In Cuba, the effect would be immediate and silent: internal fear. Not fear of invasion, but fear of precedent. Dictatorships do not fear armies—they fear the idea that another people achieved what once seemed impossible. Each foreign collapse weakens the fiction of absolute control that these regimes repeat to themselves. And perhaps most importantly, a contagious hope would spread among oppressed peoples—not a naïve hope, but a concrete one: the certainty that regimes fall, that history is not closed, and that freedom, however late, always finds cracks through which to enter.
As a Cuban, I can say this clearly: many celebrate quietly, inside their homes, with the caution learned through decades of repression. Because there is a real hope that a dictatorship of more than 67 years may also fall. And yes—I am among those who believe they have little time left.
Amid all of this, protests have emerged criticizing any action by United States and defending Maduro as a supposedly “legitimate” president. Who are these people? The usual ones: ideological ignorants, comfortable intellectuals who speak from free countries, with stable electricity, full supermarkets, and a guaranteed right to say nonsense without consequences.
They are the ones who never stood in line for food.
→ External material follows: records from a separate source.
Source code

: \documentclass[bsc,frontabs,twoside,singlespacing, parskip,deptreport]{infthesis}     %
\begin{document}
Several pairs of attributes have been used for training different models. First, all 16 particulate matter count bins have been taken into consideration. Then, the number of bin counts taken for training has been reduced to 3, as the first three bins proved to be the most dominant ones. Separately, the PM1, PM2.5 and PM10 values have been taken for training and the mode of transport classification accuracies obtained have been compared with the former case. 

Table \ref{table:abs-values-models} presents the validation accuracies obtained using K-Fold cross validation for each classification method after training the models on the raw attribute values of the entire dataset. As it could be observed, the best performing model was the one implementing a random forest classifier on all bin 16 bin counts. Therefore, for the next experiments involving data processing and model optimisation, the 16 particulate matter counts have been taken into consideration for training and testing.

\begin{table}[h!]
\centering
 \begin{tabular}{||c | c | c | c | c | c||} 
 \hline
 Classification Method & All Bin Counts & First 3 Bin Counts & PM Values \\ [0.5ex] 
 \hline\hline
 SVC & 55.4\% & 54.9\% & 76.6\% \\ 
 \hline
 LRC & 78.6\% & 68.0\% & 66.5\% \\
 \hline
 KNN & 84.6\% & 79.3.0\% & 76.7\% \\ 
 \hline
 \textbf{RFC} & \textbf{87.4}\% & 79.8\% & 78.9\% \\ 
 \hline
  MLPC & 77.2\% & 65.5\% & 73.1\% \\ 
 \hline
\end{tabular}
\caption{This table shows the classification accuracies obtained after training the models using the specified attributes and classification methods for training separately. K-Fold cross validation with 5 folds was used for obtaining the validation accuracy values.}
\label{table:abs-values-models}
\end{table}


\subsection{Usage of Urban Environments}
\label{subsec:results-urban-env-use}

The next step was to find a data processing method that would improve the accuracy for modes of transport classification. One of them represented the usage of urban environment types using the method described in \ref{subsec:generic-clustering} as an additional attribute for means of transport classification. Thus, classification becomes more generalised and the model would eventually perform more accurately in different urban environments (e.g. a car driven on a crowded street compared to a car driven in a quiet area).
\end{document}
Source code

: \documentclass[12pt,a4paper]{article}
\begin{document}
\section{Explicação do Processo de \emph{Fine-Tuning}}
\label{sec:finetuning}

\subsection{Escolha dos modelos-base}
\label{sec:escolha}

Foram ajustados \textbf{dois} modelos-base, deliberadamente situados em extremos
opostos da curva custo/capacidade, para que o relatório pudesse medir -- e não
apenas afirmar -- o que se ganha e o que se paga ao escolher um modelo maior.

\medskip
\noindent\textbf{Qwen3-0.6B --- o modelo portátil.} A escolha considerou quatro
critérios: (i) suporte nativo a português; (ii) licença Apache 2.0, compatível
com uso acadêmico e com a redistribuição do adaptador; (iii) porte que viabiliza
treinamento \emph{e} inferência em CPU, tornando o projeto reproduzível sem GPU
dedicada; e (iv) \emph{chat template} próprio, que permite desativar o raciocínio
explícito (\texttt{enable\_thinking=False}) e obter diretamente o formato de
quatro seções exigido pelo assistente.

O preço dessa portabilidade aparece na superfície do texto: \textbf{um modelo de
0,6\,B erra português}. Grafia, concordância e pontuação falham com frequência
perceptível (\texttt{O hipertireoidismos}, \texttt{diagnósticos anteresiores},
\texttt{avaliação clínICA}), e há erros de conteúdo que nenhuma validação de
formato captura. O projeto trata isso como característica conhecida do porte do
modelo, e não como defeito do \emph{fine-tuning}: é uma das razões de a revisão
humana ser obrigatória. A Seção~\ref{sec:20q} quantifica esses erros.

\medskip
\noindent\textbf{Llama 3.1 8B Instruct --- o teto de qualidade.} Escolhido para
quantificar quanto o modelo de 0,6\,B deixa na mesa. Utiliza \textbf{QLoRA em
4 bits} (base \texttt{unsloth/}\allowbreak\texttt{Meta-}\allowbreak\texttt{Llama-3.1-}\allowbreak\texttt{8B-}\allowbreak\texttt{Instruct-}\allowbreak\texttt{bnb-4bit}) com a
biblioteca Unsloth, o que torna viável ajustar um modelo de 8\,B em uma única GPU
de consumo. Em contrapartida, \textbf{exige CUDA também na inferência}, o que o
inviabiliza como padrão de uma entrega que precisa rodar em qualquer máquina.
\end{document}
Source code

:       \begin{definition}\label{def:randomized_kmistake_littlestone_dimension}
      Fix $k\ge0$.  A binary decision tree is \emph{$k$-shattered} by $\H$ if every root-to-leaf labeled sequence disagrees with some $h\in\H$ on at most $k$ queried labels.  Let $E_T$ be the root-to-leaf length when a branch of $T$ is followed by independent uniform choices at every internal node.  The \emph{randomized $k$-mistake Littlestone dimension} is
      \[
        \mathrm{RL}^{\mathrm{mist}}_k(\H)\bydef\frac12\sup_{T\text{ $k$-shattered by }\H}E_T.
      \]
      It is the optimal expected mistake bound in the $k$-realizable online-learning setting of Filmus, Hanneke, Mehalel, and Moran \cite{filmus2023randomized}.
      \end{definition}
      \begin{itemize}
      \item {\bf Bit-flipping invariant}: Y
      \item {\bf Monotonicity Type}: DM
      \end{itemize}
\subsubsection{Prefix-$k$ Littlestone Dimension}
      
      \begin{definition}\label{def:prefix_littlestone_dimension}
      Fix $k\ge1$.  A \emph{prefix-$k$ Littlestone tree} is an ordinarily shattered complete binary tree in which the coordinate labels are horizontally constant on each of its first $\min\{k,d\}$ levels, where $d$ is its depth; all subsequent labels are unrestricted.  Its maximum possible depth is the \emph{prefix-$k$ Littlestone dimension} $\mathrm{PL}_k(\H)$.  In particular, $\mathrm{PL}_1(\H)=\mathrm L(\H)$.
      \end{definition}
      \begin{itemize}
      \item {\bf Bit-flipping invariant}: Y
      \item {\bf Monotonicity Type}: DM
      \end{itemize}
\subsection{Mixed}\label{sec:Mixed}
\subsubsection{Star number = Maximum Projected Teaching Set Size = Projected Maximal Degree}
Who never traded dignity for rice.
Who never saw their mother cry because a child left and never returned.
From universities, literary cafés, and verified social media accounts, they defend dictatorships they would never survive living under. They speak of “imperialism” from democracies. Of “resistance” from armchairs. Of “sovereignty” while earning salaries in dollars or euros. They were never woken at five in the morning by a police summons. They never felt the real fear of speaking freely. They never saw a family member imprisoned for expressing an opinion. They never buried someone who died defending basic rights.
They carry no historical hunger.
They have no dead in their memory.
That is why they relativize repression. That is why they justify the unjustifiable. For them, dictatorship is a concept. For us, it was—and still is—an experience. They read reports. We lived funerals. For them, exile is a literary theme. For us, it was a poorly packed suitcase.
Those who have never lived under a dictatorship have no moral authority to defend one.
Those who have never lost anything cannot explain another people’s sacrifice.
And those who relativize the suffering of entire nations are not progressive—they are ignorant or morally indifferent.
History will not remember these comfortable intellectuals as brave thinkers, but as elegant accomplices to abuse. And when dictators fall—because they always do—they are the first to claim they “were never fully in agreement.”
The free world wants to see Maduro brought to justice not out of pleasure or revenge, but out of accountability: for human rights violations, extreme corruption, and the destruction of the rule of law. Because even absolute power must answer for the suffering it inflicts.
Freedom is not perfect. It is chaotic, uncomfortable, and demands responsibility and courage. But it allows choice, correction, dissent, and renewal. Dictatorship, on the other hand, never will be: it is born of fear, sustained by lies, and survives by crushing those who think differently.
That is why I admire freedom—not as a slogan, but as a principle. Because even wounded, it remains human; even fragile, it remains dignified. And when a dictator trembles, it is not only his power that cracks—people learn to walk, remembering that no regime is eternal and that history, sooner or later, returns to the side of those who refuse to give up being free.